*INPUT DATA*

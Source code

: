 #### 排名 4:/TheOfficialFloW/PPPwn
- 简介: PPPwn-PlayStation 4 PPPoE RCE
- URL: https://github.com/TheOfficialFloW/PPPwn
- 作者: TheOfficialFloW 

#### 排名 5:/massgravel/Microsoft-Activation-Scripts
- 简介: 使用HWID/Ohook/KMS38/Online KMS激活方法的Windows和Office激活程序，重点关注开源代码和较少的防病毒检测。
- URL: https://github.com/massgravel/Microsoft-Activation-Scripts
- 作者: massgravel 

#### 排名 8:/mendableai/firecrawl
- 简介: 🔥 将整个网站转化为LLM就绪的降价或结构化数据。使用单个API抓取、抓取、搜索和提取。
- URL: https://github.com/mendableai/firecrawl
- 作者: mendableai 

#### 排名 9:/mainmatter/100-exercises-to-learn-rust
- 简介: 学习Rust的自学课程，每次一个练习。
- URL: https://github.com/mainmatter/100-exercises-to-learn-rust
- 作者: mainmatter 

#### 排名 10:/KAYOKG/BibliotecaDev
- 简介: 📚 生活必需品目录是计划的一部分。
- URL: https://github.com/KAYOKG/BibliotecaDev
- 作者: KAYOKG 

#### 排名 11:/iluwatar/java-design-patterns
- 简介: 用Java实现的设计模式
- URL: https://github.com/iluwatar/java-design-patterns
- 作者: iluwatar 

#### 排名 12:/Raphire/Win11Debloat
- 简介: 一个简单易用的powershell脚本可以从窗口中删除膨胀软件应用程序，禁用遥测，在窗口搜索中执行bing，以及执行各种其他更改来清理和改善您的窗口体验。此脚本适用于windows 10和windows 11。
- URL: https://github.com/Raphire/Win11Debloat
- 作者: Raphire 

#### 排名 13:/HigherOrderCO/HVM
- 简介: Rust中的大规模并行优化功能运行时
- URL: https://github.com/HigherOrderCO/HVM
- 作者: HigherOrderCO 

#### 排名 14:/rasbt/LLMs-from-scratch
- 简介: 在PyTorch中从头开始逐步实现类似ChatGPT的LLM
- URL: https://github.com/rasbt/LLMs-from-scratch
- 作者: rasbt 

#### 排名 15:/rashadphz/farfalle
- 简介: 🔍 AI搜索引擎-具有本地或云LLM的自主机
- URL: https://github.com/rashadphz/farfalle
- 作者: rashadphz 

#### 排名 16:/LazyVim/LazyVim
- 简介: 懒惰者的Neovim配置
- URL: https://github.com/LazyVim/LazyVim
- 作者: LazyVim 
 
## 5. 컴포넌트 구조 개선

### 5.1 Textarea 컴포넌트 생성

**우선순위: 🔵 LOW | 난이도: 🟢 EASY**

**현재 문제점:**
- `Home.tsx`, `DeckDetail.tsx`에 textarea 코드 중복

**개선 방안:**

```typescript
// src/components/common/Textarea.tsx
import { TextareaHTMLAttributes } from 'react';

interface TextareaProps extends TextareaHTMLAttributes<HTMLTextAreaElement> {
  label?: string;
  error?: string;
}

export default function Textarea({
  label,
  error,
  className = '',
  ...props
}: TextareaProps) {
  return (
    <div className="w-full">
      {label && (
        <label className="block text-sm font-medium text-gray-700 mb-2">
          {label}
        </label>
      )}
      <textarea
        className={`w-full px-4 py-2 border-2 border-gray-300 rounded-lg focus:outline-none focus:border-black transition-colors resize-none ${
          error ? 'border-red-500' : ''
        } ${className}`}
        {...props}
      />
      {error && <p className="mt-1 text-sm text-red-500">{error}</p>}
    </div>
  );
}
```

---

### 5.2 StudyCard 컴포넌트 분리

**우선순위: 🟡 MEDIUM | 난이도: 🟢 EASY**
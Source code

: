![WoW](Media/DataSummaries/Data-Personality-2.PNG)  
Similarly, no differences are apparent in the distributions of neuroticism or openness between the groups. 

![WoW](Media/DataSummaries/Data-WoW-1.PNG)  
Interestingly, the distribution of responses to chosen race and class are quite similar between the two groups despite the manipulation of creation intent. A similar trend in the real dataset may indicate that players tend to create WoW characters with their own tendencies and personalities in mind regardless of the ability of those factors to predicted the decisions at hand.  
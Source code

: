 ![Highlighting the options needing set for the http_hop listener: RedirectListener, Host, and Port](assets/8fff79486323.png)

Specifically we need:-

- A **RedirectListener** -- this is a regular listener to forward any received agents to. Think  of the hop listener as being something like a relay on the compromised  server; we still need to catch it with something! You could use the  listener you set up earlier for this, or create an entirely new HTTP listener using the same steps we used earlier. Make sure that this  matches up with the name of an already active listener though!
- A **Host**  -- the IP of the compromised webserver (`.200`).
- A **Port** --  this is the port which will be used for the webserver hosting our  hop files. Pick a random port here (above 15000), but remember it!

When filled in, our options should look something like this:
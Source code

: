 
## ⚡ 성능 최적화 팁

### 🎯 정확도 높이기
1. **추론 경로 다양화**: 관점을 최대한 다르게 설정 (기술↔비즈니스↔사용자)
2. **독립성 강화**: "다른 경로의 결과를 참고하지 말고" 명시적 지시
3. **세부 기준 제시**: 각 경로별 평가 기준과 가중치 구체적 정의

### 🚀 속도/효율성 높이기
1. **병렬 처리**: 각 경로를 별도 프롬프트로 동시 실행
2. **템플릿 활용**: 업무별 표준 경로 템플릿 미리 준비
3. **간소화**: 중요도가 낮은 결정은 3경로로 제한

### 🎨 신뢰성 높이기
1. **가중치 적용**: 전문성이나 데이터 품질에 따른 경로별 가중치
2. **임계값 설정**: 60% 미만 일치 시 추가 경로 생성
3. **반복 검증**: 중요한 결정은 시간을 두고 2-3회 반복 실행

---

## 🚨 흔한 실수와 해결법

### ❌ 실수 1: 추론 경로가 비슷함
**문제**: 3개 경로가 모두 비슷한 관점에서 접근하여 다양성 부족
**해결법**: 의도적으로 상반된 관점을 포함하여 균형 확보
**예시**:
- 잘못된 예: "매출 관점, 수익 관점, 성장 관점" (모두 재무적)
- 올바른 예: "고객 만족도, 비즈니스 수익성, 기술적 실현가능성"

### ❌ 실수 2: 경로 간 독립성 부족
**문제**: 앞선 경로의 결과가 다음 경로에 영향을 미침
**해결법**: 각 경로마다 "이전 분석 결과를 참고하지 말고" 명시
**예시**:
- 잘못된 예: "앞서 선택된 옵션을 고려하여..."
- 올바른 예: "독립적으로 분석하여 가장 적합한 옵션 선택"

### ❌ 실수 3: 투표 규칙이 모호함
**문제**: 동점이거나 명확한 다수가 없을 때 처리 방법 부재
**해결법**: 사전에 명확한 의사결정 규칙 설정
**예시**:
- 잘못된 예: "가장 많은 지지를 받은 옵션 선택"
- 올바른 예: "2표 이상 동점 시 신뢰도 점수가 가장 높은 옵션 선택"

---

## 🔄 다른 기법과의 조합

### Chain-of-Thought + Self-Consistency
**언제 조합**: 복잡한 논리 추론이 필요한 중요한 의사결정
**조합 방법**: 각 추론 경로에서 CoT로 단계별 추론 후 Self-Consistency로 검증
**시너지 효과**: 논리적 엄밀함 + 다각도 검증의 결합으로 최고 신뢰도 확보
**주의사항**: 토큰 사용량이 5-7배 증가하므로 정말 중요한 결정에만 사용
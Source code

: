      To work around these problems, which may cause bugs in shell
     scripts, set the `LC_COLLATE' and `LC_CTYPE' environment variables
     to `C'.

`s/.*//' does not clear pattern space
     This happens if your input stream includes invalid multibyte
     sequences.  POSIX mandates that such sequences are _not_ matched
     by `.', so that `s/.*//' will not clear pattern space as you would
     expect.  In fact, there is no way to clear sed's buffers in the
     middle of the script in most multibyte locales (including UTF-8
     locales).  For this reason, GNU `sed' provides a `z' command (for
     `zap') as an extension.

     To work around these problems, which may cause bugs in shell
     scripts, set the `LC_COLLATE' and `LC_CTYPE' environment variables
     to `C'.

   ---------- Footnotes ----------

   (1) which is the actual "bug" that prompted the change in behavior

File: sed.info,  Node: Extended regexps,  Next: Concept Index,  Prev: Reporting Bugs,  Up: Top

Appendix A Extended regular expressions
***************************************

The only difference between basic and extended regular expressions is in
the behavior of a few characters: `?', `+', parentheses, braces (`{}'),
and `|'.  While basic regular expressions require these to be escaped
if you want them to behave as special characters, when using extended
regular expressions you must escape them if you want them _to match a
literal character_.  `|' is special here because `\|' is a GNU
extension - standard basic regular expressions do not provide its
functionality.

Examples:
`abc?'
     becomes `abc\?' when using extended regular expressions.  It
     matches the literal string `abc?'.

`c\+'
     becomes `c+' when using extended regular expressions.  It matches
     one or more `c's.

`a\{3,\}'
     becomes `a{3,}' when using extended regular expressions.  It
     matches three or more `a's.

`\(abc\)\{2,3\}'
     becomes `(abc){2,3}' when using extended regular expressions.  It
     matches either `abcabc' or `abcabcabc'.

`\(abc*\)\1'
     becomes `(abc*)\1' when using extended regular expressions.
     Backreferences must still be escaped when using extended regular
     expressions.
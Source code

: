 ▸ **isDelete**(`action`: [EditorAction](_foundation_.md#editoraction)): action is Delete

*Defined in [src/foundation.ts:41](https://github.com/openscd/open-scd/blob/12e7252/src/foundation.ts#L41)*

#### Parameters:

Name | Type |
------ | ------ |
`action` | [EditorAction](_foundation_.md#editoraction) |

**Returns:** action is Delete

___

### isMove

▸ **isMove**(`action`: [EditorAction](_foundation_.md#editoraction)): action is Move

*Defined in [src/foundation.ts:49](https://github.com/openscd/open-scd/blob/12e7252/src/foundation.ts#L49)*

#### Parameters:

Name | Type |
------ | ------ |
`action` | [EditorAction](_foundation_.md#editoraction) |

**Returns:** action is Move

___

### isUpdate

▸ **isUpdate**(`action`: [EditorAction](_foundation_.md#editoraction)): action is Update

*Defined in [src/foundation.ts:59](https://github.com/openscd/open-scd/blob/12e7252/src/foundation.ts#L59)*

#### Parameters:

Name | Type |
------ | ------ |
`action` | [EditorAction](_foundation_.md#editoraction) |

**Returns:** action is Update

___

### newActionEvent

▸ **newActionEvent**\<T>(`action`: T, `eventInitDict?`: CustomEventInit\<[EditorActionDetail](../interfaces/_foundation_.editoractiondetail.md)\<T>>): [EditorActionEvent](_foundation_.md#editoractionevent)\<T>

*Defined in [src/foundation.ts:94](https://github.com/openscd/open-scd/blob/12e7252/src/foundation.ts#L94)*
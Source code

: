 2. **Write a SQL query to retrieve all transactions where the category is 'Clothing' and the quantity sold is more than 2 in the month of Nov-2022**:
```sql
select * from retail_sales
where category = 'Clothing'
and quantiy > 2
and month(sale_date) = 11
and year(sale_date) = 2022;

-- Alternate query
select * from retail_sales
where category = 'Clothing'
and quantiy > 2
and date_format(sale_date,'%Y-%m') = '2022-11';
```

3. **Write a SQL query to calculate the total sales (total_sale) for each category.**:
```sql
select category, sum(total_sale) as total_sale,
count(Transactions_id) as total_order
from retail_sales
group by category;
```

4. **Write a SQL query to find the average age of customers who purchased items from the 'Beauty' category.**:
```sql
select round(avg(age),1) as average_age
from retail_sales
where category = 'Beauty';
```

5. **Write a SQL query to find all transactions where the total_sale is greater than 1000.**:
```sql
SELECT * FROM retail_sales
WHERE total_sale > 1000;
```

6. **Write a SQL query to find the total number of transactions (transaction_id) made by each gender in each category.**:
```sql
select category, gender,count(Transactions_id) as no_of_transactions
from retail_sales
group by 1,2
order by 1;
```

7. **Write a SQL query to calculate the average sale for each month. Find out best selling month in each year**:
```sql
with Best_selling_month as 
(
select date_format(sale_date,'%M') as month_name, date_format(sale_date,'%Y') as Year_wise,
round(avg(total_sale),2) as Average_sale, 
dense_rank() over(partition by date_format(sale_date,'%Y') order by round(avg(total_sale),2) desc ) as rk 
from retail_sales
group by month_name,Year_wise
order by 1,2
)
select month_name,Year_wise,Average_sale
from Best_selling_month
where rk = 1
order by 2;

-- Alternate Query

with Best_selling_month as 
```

*EXERCISE OBJECTIVE*
Starting with the first line of the records, repeat every line up to and including the one containing "- 作者: HigherOrderCO", and nothing else.

*TASK RESULT*
Source code

: #### 排名 4:/TheOfficialFloW/PPPwn
- 简介: PPPwn-PlayStation 4 PPPoE RCE
- URL: https://github.com/TheOfficialFloW/PPPwn
- 作者: TheOfficialFloW 

#### 排名 5:/massgravel/Microsoft-Activation-Scripts
- 简介: 使用HWID/Ohook/KMS38/Online KMS激活方法的Windows和Office激活程序，重点关注开源代码和较少的防病毒检测。
- URL: https://github.com/massgravel/Microsoft-Activation-Scripts
- 作者: massgravel 

#### 排名 8:/mendableai/firecrawl
- 简介: 🔥 将整个网站转化为LLM就绪的降价或结构化数据。使用单个API抓取、抓取、搜索和提取。
- URL: https://github.com/mendableai/firecrawl
- 作者: mendableai 

#### 排名 9:/mainmatter/100-exercises-to-learn-rust
- 简介: 学习Rust的自学课程，每次一个练习。
- URL: https://github.com/mainmatter/100-exercises-to-learn-rust
- 作者: mainmatter 

#### 排名 10:/KAYOKG/BibliotecaDev
- 简介: 📚 生活必需品目录是计划的一部分。
- URL: https://github.com/KAYOKG/BibliotecaDev
- 作者: KAYOKG 

#### 排名 11:/iluwatar/java-design-patterns
- 简介: 用Java实现的设计模式
- URL: https://github.com/iluwatar/java-design-patterns
- 作者: iluwatar 

#### 排名 12:/Raphire/Win11Debloat
- 简介: 一个简单易用的powershell脚本可以从窗口中删除膨胀软件应用程序，禁用遥测，在窗口搜索中执行bing，以及执行各种其他更改来清理和改善您的窗口体验。此脚本适用于windows 10和windows 11。
- URL: https://github.com/Raphire/Win11Debloat
- 作者: Raphire 

#### 排名 13:/HigherOrderCO/HVM
- 简介: Rust中的大规模并行优化功能运行时
- URL: https://github.com/HigherOrderCO/HVM
- 作者: HigherOrderCO 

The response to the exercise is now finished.